### Problem statement
In the entries below, how many lines contain "hypothesis"? Answer with the number and nothing else.
━━━ Provided information ━━━
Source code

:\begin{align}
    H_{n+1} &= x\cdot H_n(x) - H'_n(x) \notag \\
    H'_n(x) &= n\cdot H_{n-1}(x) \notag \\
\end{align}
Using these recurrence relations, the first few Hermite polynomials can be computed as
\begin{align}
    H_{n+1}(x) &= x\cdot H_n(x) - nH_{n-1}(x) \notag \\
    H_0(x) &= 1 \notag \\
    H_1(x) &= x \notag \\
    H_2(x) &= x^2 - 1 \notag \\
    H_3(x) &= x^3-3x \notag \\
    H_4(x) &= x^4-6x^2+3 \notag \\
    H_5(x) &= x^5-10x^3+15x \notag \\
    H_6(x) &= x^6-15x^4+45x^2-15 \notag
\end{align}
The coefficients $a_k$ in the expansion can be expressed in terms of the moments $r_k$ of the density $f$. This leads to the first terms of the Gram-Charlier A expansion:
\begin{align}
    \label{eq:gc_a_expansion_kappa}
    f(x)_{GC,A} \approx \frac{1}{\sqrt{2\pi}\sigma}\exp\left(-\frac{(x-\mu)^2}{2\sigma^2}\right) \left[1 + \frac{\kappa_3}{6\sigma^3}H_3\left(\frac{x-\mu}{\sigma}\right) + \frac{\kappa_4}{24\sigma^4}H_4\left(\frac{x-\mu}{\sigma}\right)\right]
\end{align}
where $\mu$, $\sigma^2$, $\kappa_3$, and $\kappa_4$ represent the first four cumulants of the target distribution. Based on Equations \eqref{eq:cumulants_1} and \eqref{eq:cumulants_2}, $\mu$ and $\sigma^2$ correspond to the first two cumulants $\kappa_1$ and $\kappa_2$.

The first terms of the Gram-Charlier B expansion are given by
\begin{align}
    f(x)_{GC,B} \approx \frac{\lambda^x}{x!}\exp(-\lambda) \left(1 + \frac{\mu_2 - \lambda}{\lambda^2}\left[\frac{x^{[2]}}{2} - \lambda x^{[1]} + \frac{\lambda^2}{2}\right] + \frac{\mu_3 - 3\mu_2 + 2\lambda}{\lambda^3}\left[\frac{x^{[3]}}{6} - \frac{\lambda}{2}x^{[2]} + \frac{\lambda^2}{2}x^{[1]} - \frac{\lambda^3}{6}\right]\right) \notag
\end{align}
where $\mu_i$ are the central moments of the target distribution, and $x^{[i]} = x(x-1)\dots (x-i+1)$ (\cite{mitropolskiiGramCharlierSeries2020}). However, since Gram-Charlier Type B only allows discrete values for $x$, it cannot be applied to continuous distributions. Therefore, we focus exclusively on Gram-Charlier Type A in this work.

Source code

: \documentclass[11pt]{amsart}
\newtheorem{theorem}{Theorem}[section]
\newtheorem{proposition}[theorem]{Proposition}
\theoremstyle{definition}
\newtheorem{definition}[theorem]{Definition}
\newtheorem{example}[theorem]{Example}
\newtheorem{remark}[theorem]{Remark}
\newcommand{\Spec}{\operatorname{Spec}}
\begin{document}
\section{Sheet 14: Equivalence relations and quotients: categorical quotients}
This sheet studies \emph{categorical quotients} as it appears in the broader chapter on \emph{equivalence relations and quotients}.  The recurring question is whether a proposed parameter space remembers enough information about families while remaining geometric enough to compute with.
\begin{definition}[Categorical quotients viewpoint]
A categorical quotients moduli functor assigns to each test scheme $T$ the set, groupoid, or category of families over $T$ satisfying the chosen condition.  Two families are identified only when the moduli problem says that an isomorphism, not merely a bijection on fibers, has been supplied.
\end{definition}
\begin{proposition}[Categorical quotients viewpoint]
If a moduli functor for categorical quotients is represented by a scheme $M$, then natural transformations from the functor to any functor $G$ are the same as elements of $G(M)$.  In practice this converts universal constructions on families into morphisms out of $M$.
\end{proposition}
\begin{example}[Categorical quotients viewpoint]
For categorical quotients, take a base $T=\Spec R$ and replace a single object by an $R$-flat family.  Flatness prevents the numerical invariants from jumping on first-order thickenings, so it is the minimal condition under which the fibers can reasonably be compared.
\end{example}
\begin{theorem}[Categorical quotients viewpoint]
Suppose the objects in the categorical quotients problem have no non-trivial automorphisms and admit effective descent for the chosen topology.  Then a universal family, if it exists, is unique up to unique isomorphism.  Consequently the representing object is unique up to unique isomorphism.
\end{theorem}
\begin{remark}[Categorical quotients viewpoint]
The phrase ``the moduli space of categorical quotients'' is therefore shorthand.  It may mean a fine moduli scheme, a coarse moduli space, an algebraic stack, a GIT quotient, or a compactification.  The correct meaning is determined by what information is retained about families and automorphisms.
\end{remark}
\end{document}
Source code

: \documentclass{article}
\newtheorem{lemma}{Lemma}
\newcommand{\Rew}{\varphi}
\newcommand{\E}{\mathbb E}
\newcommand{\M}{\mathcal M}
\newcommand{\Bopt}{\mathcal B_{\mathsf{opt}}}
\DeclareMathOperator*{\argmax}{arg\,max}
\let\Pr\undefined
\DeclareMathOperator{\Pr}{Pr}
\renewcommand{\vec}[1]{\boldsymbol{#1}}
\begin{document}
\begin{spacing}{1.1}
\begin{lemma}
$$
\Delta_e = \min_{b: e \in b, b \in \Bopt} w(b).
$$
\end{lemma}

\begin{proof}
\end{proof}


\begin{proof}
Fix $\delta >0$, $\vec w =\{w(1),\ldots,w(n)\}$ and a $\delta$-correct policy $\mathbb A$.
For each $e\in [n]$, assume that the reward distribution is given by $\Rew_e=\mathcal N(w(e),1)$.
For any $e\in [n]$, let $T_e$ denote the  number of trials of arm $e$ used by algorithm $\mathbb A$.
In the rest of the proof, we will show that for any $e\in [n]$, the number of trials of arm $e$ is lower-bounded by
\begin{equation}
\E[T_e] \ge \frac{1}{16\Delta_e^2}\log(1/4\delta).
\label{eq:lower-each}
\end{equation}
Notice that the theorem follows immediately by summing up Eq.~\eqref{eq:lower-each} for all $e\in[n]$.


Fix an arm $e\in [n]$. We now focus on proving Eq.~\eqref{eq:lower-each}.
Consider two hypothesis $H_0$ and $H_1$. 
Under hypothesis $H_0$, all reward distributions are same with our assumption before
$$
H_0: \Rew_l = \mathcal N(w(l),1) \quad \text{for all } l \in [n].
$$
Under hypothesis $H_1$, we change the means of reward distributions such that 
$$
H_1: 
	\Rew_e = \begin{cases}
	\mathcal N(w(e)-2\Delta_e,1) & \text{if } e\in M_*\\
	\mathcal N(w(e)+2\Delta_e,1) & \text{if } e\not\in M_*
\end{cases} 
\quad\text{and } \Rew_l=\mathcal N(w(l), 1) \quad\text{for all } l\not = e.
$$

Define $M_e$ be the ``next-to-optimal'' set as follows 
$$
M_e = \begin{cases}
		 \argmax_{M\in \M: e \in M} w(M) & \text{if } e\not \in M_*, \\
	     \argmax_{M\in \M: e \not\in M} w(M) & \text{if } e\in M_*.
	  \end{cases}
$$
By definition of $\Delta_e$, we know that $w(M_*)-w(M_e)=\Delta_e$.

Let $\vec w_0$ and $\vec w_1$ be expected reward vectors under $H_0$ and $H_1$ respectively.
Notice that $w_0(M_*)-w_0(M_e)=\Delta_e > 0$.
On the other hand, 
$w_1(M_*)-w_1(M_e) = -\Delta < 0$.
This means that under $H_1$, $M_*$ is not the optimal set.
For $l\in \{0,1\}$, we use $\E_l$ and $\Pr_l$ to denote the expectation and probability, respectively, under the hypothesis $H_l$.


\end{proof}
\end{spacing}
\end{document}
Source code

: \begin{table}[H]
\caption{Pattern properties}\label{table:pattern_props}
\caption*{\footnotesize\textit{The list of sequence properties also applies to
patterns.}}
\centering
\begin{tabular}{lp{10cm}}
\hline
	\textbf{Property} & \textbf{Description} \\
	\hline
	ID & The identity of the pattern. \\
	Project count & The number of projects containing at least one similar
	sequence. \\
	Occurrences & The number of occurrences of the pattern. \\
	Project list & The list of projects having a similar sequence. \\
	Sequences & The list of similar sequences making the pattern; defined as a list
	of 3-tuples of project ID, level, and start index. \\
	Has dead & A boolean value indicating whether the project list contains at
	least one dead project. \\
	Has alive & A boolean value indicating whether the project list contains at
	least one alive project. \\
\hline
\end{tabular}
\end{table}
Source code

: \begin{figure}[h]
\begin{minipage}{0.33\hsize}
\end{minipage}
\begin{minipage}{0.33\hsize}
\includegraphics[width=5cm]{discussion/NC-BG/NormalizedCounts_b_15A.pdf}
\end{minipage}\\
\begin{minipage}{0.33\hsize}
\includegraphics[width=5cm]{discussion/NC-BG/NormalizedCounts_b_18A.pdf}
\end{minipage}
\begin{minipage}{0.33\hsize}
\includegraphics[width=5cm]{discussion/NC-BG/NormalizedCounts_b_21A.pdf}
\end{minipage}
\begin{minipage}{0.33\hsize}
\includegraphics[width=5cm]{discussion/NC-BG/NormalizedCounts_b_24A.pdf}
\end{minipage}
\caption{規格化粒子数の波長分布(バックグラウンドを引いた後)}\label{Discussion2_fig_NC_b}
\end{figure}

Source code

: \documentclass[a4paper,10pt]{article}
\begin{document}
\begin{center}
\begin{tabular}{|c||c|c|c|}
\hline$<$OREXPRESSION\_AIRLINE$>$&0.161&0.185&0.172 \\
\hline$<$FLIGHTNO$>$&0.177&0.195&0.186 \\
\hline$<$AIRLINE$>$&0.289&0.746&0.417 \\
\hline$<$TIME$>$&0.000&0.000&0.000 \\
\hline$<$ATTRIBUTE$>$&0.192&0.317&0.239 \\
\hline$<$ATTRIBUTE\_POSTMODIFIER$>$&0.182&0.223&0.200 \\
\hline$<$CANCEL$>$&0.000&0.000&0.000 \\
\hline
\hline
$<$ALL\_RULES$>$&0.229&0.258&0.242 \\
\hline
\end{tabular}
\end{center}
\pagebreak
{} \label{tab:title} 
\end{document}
━━━
### Answer space
4